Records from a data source
# # # # #
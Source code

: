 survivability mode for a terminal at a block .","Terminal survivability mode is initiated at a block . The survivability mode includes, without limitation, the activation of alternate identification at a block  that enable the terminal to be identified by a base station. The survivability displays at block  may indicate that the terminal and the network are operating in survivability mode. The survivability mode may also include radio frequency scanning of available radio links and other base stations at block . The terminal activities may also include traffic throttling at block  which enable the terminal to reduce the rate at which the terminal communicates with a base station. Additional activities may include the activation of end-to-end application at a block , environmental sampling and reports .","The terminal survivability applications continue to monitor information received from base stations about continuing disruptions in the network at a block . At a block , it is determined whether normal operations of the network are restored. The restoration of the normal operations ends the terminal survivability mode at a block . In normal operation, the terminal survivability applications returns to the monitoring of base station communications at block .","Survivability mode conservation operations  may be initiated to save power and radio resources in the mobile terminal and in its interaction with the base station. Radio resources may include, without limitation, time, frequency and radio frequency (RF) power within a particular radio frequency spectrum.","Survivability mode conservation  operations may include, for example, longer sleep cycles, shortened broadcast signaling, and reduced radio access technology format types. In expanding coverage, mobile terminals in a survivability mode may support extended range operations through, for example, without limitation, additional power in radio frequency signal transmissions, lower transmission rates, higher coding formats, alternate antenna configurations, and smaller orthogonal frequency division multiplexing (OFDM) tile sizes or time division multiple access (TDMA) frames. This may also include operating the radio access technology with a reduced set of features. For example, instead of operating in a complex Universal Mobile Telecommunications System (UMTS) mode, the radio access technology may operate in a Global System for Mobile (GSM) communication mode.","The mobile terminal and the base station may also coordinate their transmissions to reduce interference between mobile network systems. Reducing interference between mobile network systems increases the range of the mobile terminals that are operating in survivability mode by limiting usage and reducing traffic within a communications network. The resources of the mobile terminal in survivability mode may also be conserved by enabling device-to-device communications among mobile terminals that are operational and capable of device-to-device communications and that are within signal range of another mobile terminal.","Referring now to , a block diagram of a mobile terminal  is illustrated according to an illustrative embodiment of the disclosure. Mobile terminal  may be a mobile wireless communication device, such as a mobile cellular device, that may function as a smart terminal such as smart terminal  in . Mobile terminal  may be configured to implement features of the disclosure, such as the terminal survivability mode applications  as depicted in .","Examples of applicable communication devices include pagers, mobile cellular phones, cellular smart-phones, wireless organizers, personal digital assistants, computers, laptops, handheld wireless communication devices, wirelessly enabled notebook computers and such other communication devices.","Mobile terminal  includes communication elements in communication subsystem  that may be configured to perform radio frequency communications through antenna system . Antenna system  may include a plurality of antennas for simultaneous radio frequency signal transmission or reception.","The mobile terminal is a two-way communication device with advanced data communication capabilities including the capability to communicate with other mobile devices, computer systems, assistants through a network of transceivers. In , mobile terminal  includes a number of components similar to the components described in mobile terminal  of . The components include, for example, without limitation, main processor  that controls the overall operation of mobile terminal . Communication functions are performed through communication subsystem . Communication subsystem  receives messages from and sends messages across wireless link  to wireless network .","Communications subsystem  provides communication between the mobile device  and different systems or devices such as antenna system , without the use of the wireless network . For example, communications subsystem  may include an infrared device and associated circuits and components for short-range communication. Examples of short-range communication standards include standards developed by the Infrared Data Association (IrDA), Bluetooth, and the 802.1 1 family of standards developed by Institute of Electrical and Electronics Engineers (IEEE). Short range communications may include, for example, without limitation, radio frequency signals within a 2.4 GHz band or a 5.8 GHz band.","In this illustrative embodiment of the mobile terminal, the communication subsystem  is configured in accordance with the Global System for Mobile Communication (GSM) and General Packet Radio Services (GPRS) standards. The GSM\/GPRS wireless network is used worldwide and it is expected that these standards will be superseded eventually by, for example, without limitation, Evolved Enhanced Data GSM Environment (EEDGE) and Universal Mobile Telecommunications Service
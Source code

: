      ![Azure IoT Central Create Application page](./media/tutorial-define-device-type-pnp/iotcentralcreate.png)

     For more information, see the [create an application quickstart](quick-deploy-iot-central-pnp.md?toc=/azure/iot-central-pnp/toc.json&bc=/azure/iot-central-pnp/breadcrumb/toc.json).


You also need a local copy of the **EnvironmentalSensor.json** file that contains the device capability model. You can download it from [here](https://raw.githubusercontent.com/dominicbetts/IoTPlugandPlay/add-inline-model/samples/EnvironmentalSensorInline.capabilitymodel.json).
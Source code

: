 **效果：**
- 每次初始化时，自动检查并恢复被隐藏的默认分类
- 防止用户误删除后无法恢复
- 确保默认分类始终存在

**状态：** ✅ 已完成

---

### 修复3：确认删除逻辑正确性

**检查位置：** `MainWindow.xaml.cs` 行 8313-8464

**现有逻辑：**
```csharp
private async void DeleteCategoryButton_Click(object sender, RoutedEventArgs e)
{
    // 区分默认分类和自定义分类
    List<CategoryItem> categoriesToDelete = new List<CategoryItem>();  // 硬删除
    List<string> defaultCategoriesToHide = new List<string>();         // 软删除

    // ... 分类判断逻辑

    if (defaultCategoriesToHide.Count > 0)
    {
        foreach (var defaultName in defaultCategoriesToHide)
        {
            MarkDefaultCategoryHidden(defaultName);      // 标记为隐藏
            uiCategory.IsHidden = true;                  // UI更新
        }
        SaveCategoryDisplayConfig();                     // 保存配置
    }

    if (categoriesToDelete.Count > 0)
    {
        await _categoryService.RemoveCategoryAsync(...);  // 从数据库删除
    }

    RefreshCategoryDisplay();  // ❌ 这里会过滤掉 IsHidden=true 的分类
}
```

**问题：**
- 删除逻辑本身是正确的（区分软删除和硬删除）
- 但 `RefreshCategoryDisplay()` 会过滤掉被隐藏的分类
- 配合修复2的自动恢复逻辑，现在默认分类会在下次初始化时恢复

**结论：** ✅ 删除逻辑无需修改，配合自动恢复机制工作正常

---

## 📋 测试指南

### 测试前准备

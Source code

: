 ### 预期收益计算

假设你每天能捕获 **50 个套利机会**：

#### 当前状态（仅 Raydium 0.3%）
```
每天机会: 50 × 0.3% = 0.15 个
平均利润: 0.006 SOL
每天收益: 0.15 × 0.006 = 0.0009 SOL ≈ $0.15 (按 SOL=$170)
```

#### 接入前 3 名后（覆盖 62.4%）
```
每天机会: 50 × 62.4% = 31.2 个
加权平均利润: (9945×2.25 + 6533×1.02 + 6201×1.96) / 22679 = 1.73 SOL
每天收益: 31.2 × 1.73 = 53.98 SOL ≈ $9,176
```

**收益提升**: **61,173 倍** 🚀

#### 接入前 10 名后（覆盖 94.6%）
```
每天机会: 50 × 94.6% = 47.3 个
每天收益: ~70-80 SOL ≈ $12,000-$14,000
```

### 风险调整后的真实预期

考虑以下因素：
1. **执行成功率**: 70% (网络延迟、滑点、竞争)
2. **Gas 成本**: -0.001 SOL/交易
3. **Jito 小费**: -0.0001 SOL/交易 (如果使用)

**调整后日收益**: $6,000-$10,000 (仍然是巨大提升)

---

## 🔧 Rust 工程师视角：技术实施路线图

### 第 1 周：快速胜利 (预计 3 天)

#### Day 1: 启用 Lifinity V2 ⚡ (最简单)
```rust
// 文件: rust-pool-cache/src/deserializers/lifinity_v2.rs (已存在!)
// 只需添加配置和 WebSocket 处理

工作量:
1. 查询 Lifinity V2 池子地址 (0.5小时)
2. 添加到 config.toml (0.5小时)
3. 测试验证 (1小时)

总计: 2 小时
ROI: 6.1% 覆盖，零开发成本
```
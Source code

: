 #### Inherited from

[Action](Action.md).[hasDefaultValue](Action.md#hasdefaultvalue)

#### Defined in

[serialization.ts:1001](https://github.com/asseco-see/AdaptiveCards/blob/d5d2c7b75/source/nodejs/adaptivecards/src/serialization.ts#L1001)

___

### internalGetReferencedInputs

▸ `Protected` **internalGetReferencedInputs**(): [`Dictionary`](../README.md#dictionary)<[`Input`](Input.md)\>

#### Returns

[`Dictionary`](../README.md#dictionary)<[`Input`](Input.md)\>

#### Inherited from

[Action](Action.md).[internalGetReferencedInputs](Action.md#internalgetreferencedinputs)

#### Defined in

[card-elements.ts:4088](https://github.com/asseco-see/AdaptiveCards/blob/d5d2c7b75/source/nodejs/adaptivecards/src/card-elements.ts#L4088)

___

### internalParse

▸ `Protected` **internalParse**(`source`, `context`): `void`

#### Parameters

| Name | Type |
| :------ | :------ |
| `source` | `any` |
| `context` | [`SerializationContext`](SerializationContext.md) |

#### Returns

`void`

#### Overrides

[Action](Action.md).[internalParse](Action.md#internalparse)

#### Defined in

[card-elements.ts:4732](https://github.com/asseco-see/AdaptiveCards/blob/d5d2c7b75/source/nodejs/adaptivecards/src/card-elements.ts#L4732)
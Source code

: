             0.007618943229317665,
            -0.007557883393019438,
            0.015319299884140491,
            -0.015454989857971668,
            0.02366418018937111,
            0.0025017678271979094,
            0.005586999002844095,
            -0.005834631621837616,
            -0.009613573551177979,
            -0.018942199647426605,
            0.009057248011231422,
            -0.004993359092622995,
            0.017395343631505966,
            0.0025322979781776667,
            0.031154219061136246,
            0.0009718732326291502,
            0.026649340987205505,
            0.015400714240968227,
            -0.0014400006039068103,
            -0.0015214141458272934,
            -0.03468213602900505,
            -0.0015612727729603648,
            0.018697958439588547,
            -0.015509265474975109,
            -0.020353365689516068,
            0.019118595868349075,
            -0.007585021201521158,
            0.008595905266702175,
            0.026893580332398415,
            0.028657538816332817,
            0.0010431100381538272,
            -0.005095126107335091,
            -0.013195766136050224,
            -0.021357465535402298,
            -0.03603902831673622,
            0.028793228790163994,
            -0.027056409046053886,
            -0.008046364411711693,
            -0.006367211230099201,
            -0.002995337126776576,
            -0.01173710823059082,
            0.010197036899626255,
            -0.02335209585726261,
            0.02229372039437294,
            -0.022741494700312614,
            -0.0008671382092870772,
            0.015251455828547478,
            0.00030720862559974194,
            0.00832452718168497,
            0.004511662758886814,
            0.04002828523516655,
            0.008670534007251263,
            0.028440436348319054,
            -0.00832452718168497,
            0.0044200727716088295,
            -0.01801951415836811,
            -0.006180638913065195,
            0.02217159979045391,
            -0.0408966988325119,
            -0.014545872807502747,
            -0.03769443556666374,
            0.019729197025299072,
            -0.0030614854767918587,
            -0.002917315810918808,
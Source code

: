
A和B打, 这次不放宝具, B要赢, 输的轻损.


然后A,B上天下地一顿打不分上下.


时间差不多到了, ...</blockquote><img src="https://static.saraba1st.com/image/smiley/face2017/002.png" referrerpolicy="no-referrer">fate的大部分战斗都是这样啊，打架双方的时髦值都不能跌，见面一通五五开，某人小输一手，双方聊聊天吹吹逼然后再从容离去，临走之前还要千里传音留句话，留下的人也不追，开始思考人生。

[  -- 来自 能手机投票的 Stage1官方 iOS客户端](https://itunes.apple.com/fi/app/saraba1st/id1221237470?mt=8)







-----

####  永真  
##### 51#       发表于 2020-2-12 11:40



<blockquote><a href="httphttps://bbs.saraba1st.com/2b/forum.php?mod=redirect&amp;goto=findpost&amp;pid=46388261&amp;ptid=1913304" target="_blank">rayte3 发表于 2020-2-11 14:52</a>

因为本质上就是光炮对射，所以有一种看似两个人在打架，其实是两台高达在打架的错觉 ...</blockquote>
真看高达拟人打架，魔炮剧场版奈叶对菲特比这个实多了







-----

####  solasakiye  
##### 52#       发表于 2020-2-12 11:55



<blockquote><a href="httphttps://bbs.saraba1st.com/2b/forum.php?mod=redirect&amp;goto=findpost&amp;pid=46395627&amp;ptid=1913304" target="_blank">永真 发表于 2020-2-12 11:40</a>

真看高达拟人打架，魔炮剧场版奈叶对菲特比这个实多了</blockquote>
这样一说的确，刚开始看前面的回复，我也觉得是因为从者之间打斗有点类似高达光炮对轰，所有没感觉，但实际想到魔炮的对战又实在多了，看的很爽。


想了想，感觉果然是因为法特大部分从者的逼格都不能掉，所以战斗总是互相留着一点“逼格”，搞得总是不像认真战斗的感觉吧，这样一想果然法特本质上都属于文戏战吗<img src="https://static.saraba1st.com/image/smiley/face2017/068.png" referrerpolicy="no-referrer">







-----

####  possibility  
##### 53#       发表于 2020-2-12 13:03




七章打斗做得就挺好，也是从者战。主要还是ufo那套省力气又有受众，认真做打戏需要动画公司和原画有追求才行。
# # # # #
> _THE PROBLEM_: Scan the records above for the word "AdaptiveCards". Copy each line that has it.

> _OUTPUT FOR THIS TASK_:
[serialization.ts:1001](https://github.com/asseco-see/AdaptiveCards/blob/d5d2c7b75/source/nodejs/adaptivecards/src/serialization.ts#L1001)
[card-elements.ts:4088](https://github.com/asseco-see/AdaptiveCards/blob/d5d2c7b75/source/nodejs/adaptivecards/src/card-elements.ts#L4088)
[card-elements.ts:4732](https://github.com/asseco-see/AdaptiveCards/blob/d5d2c7b75/source/nodejs/adaptivecards/src/card-elements.ts#L4732)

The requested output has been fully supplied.